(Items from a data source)
◇ ◇ ◇ ◇ ◇

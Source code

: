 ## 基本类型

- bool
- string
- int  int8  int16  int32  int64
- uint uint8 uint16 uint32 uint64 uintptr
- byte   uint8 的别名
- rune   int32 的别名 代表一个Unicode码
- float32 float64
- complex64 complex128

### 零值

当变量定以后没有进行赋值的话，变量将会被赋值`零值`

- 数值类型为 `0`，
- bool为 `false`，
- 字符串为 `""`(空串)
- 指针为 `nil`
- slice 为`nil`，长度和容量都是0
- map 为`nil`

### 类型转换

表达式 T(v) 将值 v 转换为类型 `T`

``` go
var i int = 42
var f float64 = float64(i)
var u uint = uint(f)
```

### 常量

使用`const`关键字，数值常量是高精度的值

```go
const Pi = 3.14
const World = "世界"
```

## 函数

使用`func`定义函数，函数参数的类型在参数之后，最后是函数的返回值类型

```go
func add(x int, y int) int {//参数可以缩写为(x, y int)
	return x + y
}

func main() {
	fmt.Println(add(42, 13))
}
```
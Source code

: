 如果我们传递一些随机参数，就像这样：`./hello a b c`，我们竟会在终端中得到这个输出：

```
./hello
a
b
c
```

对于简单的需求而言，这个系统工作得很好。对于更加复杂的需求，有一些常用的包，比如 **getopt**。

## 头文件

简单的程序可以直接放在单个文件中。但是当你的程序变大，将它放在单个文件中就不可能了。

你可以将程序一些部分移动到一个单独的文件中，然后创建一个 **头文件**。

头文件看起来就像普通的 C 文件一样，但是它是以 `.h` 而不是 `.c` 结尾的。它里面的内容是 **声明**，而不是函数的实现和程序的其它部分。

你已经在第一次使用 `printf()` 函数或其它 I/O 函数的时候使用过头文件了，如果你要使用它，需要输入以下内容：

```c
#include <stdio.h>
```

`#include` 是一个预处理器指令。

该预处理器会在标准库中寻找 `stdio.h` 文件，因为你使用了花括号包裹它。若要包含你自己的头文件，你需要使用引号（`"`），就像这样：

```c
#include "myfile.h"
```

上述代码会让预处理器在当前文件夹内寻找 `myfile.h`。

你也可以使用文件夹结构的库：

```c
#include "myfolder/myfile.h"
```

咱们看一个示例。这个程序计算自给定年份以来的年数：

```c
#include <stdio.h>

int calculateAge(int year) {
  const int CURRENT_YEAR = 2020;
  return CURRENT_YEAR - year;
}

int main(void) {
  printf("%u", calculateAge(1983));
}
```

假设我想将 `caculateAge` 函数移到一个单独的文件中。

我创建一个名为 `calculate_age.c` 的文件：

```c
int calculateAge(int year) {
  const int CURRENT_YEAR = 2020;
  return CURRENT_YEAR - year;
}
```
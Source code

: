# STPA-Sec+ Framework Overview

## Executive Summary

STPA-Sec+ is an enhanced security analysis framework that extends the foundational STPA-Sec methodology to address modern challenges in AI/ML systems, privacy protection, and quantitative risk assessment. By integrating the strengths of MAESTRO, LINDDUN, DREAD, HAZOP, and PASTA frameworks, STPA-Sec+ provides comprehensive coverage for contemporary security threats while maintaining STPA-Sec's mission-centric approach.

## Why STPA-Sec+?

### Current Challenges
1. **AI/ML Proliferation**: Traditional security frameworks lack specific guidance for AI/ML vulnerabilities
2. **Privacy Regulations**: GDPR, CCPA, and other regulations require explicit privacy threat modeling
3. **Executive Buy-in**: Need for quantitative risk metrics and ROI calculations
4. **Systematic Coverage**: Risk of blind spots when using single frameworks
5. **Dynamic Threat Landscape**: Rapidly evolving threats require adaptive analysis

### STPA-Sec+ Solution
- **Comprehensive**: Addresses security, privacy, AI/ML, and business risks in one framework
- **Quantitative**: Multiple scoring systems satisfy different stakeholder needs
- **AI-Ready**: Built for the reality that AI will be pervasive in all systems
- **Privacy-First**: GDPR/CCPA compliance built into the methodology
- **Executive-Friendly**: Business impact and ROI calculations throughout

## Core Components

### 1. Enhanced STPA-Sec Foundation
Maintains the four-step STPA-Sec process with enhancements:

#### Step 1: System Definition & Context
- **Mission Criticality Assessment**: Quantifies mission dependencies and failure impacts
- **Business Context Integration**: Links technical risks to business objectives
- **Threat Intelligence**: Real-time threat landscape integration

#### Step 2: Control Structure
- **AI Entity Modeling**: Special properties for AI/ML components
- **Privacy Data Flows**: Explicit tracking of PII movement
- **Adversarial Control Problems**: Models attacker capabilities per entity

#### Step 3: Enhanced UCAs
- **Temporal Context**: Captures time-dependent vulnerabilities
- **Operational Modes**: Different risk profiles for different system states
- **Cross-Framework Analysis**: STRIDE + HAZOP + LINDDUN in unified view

◇ ◇ ◇ ◇ ◇

* Your task *
The data must be given again in full. Keep every line identical.

* Exercise answer *
Source code

: ## 基本类型

- bool
- string
- int  int8  int16  int32  int64
- uint uint8 uint16 uint32 uint64 uintptr
- byte   uint8 的别名
- rune   int32 的别名 代表一个Unicode码
- float32 float64
- complex64 complex128

### 零值

当变量定以后没有进行赋值的话，变量将会被赋值`零值`

- 数值类型为 `0`，
- bool为 `false`，
- 字符串为 `""`(空串)
- 指针为 `nil`
- slice 为`nil`，长度和容量都是0
- map 为`nil`

### 类型转换

表达式 T(v) 将值 v 转换为类型 `T`

``` go
var i int = 42
var f float64 = float64(i)
var u uint = uint(f)
```

### 常量

使用`const`关键字，数值常量是高精度的值

```go
const Pi = 3.14
const World = "世界"
```

## 函数

使用`func`定义函数，函数参数的类型在参数之后，最后是函数的返回值类型

```go
func add(x int, y int) int {//参数可以缩写为(x, y int)
	return x + y
}

func main() {
	fmt.Println(add(42, 13))
}
```
Source code

: 如果我们传递一些随机参数，就像这样：`./hello a b c`，我们竟会在终端中得到这个输出：

```
./hello
a
b
c
```

对于简单的需求而言，这个系统工作得很好。对于更加复杂的需求，有一些常用的包，比如 **getopt**。

## 头文件

简单的程序可以直接放在单个文件中。但是当你的程序变大，将它放在单个文件中就不可能了。

你可以将程序一些部分移动到一个单独的文件中，然后创建一个 **头文件**。

头文件看起来就像普通的 C 文件一样，但是它是以 `.h` 而不是 `.c` 结尾的。它里面的内容是 **声明**，而不是函数的实现和程序的其它部分。

你已经在第一次使用 `printf()` 函数或其它 I/O 函数的时候使用过头文件了，如果你要使用它，需要输入以下内容：

```c
#include <stdio.h>
```

`#include` 是一个预处理器指令。

该预处理器会在标准库中寻找 `stdio.h` 文件，因为你使用了花括号包裹它。若要包含你自己的头文件，你需要使用引号（`"`），就像这样：

```c
#include "myfile.h"
```

上述代码会让预处理器在当前文件夹内寻找 `myfile.h`。

你也可以使用文件夹结构的库：

```c
#include "myfolder/myfile.h"
```

咱们看一个示例。这个程序计算自给定年份以来的年数：

```c
#include <stdio.h>

int calculateAge(int year) {
  const int CURRENT_YEAR = 2020;
  return CURRENT_YEAR - year;
}

int main(void) {
  printf("%u", calculateAge(1983));
}
```

假设我想将 `caculateAge` 函数移到一个单独的文件中。

我创建一个名为 `calculate_age.c` 的文件：

```c
int calculateAge(int year) {
  const int CURRENT_YEAR = 2020;
  return CURRENT_YEAR - year;
}
```
Source code

:# STPA-Sec+ Framework Overview

## Executive Summary

STPA-Sec+ is an enhanced security analysis framework that extends the foundational STPA-Sec methodology to address modern challenges in AI/ML systems, privacy protection, and quantitative risk assessment. By integrating the strengths of MAESTRO, LINDDUN, DREAD, HAZOP, and PASTA frameworks, STPA-Sec+ provides comprehensive coverage for contemporary security threats while maintaining STPA-Sec's mission-centric approach.

## Why STPA-Sec+?

### Current Challenges
1. **AI/ML Proliferation**: Traditional security frameworks lack specific guidance for AI/ML vulnerabilities
2. **Privacy Regulations**: GDPR, CCPA, and other regulations require explicit privacy threat modeling
3. **Executive Buy-in**: Need for quantitative risk metrics and ROI calculations
4. **Systematic Coverage**: Risk of blind spots when using single frameworks
5. **Dynamic Threat Landscape**: Rapidly evolving threats require adaptive analysis

### STPA-Sec+ Solution
- **Comprehensive**: Addresses security, privacy, AI/ML, and business risks in one framework
- **Quantitative**: Multiple scoring systems satisfy different stakeholder needs
- **AI-Ready**: Built for the reality that AI will be pervasive in all systems
- **Privacy-First**: GDPR/CCPA compliance built into the methodology
- **Executive-Friendly**: Business impact and ROI calculations throughout

## Core Components

### 1. Enhanced STPA-Sec Foundation
Maintains the four-step STPA-Sec process with enhancements:

#### Step 1: System Definition & Context
- **Mission Criticality Assessment**: Quantifies mission dependencies and failure impacts
- **Business Context Integration**: Links technical risks to business objectives
- **Threat Intelligence**: Real-time threat landscape integration

#### Step 2: Control Structure
- **AI Entity Modeling**: Special properties for AI/ML components
- **Privacy Data Flows**: Explicit tracking of PII movement
- **Adversarial Control Problems**: Models attacker capabilities per entity

#### Step 3: Enhanced UCAs
- **Temporal Context**: Captures time-dependent vulnerabilities
- **Operational Modes**: Different risk profiles for different system states
- **Cross-Framework Analysis**: STRIDE + HAZOP + LINDDUN in unified view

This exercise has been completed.